Cyberwar Deserves a Better Movie Than ‘Blackhat’
Hollywood can do better than Michael Mann’s anemic thriller
Cybercriminals steal millions of credit card numbers every year. Major retail outlets fall to cyberattacks every few months. And the biggest story over the holidays was North Korea’s alleged hacking of Sony to stop it from releasing The Interview.
So making a movie like Blackhat makes sense. Audiences are ready for a realistic film about hackers. People want to know about cyberthreats, and they’re ready for a movie to explain these complicated dangers in a sensible, understandable manner.
Too bad Blackhat is not that kind of film. It’s a mess, not a movie.
Michael Mann directed Blackhat. He’s famous for The Last of the Mohicans, Heat and Thief. If only this movie were anywhere near as exciting as any of those.
The movie takes its name from the slang term for cybercriminals. Good hackers are whitehats, and bad hackers are blackhats. These terms should be familiar to anyone who watches Westerns.
The movie opens in China. A nuclear reactor explodes after hackers infect it with malware. The blackhats attacked America too, but the hack failed.
The Chinese government sends Chen Dawai—played by Leehom Wang—to the United States, where he teams up with American authorities to chase down the blackhats.
Dawai picks up his sister to help. He also convinces the Justice Department to spring his incarcerated college roommate Nick Hathaway—played by a brooding and confused looking Chris Hemsworth—to help track down the baddies.
Hathaway is serving time for robbing banks. Cyber-robbing banks. But it was his code the hackers used to take down the nuclear reactor, so Washington cuts a deal. If he catches the blackhat, the government will commute his sentence.
The movie—already meandering and boring—loses all hope of forward motion once Dewai assembles his team of whitehats. These aren’t bad actors. They’ve just got a bad script. At times, Hemsworth seems embarrassed by his dialogue.
It also felt as if the studio forced reshoots, cut out pieces and rearranged them in an attempt to salvage the mess.
Why, for example, force a romantic subplot between Hathaway and Dewai’s sister? Why the urgent and rushed visit to the scene of the nuclear reactor halfway through the film? The characters act as if the accident just happened even though it opened the movie.
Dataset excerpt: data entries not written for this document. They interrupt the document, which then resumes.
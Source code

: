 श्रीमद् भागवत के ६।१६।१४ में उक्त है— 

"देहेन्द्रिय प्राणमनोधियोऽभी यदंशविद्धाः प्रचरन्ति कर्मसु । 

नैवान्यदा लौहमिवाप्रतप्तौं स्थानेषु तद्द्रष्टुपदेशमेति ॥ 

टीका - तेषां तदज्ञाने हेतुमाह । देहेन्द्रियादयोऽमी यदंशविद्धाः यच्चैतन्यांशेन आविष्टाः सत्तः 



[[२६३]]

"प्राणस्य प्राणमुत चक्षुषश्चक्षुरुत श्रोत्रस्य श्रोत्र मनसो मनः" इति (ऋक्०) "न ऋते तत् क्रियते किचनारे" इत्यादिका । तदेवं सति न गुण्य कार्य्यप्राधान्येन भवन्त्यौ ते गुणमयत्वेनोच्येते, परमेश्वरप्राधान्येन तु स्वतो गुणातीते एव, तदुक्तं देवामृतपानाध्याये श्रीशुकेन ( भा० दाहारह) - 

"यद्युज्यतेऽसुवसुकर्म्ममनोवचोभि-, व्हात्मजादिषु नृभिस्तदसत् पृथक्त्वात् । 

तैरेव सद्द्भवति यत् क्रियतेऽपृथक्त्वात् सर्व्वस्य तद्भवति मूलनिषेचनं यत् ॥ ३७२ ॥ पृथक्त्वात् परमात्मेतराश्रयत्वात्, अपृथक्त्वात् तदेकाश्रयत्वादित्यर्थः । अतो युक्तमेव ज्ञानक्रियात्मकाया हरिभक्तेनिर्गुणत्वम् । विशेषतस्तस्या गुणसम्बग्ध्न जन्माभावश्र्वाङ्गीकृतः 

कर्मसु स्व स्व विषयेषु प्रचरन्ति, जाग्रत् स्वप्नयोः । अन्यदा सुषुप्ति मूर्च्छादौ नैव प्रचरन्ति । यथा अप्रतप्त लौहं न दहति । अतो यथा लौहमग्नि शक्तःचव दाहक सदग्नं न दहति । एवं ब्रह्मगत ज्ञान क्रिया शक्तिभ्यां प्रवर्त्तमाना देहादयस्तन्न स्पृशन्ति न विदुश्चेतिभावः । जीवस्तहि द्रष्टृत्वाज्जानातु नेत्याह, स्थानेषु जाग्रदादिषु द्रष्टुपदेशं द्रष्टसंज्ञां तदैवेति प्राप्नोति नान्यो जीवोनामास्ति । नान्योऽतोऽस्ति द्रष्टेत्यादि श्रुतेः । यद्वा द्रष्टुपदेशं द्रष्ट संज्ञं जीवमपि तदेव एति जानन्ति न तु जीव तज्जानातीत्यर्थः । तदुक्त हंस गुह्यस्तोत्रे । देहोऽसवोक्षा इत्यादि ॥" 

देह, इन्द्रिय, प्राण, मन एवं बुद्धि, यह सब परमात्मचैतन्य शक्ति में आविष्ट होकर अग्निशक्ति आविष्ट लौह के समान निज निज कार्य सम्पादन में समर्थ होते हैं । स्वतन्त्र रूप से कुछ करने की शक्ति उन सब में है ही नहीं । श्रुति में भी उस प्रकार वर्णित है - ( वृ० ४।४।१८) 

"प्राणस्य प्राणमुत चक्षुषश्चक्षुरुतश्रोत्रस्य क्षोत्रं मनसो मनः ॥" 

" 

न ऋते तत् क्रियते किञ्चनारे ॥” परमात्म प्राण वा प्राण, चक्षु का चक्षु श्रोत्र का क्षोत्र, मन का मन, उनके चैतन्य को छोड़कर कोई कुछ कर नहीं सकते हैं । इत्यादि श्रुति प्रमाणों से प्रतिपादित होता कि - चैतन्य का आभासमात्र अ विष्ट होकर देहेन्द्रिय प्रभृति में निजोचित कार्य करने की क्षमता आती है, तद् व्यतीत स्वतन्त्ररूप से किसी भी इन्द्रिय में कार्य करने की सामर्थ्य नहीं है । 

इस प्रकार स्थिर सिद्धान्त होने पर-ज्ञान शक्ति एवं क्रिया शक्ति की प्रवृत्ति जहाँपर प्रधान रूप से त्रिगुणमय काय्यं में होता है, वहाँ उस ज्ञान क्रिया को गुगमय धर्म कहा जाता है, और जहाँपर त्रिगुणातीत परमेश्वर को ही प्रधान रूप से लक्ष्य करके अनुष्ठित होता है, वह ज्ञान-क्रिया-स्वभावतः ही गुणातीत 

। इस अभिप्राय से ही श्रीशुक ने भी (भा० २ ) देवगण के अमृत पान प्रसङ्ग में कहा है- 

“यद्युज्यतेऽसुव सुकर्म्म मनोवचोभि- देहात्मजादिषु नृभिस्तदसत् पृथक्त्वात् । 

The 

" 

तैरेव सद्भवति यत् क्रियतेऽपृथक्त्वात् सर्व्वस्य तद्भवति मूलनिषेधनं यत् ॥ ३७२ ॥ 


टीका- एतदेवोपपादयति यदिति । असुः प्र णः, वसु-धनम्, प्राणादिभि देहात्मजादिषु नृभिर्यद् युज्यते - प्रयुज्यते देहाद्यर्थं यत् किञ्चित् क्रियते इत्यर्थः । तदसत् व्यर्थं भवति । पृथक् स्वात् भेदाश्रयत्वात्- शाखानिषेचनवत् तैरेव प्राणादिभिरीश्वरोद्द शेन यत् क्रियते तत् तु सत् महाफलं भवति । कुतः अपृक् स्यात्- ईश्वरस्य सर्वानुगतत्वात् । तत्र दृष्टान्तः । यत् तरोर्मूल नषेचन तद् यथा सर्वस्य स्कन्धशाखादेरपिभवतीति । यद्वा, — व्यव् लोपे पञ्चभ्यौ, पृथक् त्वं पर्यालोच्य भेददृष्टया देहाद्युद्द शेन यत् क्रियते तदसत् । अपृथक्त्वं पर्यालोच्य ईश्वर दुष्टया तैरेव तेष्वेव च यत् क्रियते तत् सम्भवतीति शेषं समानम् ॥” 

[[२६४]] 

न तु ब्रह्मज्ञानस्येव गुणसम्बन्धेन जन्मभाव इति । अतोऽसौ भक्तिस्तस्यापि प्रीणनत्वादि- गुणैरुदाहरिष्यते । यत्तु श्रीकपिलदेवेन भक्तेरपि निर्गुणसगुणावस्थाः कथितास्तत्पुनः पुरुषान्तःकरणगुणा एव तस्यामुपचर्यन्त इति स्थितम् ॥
Blackhat is also the most accurate—though not completely correct—depiction of hacking and coding I’ve ever seen on film. And that’s a problem.
Cybergeeks will be happy the filmmakers know what a command line is. The characters use basic Linux commands and actually seem to type when they sit at the keyboard.
Actors throw out terms such as RAT and shell and almost seem like they understand what they’re saying. It’s not perfect, but it’s better than the weird hacking sequences in Swordfish, The Net … or Hackers.
But this half-assed devotion to depicting what actual hacking look likes is a mistake. It’s boring to watch. It doesn’t matter how sexy Hemsworth is—put him behind a laptop and let him type for five minutes and the audience’s mind wanders.
Boredom is Blackhat’s main problem. The film’s run-time is just under two hours, but it feels like an agonizing three.
Characters wander from scene to scene, talking around each other while throbbing ambient music grumbles under their dialogue. The camera wanders from side to side, and the color palette is overwhelmingly blue and gold.
It was like watching a film directed by David Fincher while he was trying to stay awake after drinking half a bottle of NyQuil.
Action sequences are the film’s one strength. The two gun battles are reminiscent of Mann’s Heat. Bullets slam into vehicles. Everyone moves like a military force in an actual urban assault. The scenes were gritty, real and riveting. Too bad they’re about 10 minutes of the total movie.
Films can enlighten as well as entertain. Each movie about war and fear is an opportunity for audiences to grapple with those broad themes and understand them a little better.
Cyber issues, especially, are growing more important every day. It’s a broad theme Hollywood needs to tackle. It can do a lot better than Blackhat.